Il existe de nombreuses histoires anciennes de grands déluges mondiaux qui nous sont parvenues par des groupes de personnes sur tous les continents de la terre. Les Chaldéens ont parlé de Xisuthrus, des Sumériens de Ziusudra, des Assyriens d’Utnapishtim, des Babyloniens d’Atrahasis, des Masaï en Afrique de l’Est de Tumbainot, et il y en a d’autres. La plupart de ces histoires de Déluge ont des éléments communs : une méchanceté omniprésente dans l’humanité face à un homme aux qualités bonnes et pieuses, des instructions pour construire une arche ou un bateau, le rassemblement d’animaux pour l’accompagner sur le navire et un Déluge qui anéantit le reste de l’humanité. Certains soutiennent que toutes ces histoires d’inondations communes prouveraient que les premiers chapitres de la Genèse seraient issues de la mythologie. Au contraire, je crois que c’est parce qu’il y a eu un Déluge mondial très réel, catastrophique, à l’époque de (ce que la Torah appelle) Noa’h; et que les variations dans les histoires sont apparues au fil du temps après que les nations ont été séparées par les langues (voir la tour de Babel (en hébreu babel signifie confusion). Les causes sont différentes dans ces divers narratifs, mais ce n’est pas notre sujet.
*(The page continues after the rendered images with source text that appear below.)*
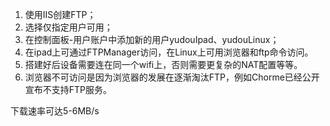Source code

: 1. 使用IIS创建FTP；
2. 选择仅指定用户可用；
3. 在控制面板-用户账户中添加新的用户yudouIpad、yudouLinux；
4. 在ipad上可通过FTPManager访问，在Linux上可用浏览器和ftp命令访问。
5. 搭建好后设备需要连在同一个wifi上，否则需要更复杂的NAT配置等等。
6. 浏览器不可访问是因为浏览器的发展在逐渐淘汰FTP，例如Chorme已经公开宣布不支持FTP服务。

下载速率可达5-6MB/s
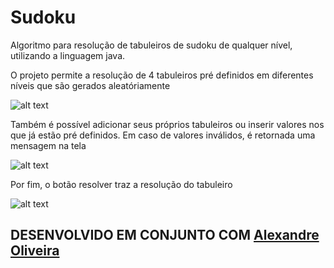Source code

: # Sudoku

Algoritmo para resolução de tabuleiros de sudoku de qualquer nível, utilizando a linguagem java.

O projeto permite a resolução de 4 tabuleiros pré definidos em diferentes níveis que são gerados aleatóriamente

![alt text](https://github.com/riccihenrique/Sudoku/blob/master/janela.PNG)

Também é possível adicionar seus próprios tabuleiros ou inserir valores nos que já estão pré definidos. Em caso de valores inválidos, é retornada uma mensagem na tela

![alt text](https://github.com/riccihenrique/Sudoku/blob/master/janela2.png)

Por fim, o botão resolver traz a resolução do tabuleiro

![alt text](https://github.com/riccihenrique/Sudoku/blob/master/janela3.PNG)


## DESENVOLVIDO EM CONJUNTO COM <a href="https://github.com/AlekOliveira">Alexandre Oliveira</a>
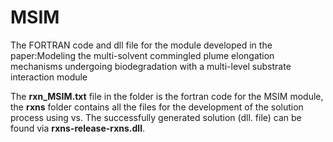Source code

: # MSIM
The FORTRAN code and dll file for the module developed in the paper:Modeling the multi-solvent commingled plume elongation mechanisms undergoing biodegradation with a multi-level substrate interaction module

The **rxn_MSIM.txt** file in the folder is the fortran code for the MSIM module, the **rxns** folder contains all the files for the development of the solution process using vs. The successfully generated solution (dll. file) can be found via **rxns-release-rxns.dll**.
En tout cas, métaphoriquement, de ces quatre familles, Noa’h, sa femme, ses fils et leurs femmes, la terre a été repeuplée. L’Eternel leur a dit en sortant de l’arche: «Soyez féconds, multipliez-vous et remplissez la terre», comme Il l’avait commandé à Adam et à sa femme Hava. Maintenant, cependant, les choses seraient différentes. Les animaux ont maintenant peur de l’homme, et l’humanité va les « dominer ». Malheureusement, certaines choses resteront les mêmes. Au chapitre XI, nous découvrons que l’humanité est résolue à se rebeller contre l’Eternel, déterminée à se faire un nom, et elle décide donc de construire une ziggourat – une grande tour – pour montrer son mépris pour l’autorité divine, c’est la Tour de Babel. L’Eternel a pris note et a transformé notre langue commune en babillage, et a dispersé l’humanité sur la surface de la terre, pour finalement construire des nations séparées. La paracha se termine par une généalogie – celle de Chem ( troisième fils de Noa’h). Nous voyons ici les débuts d’une lignée choisie. Ce n’était pas par ‘Ham ou par Yaphet qu’Israël émergerait, c’était bien par Chem et son fils Ever (l’ancêtre des Hébreux – ivrim). Et la généalogie de Chem nous conduit, à la fin du chapitre XI, à Térah et à ses fils, et nous sommes appelés à apprendre de la typologie, en particulier, de l’un des fils de Térah, Avram – Abraham. Cet Abraham aura une relation unique avec l’Eternel, toute différente de Noa’h, et l’histoire qui nous intéresse particulièrement commencera ici, avec cet homme.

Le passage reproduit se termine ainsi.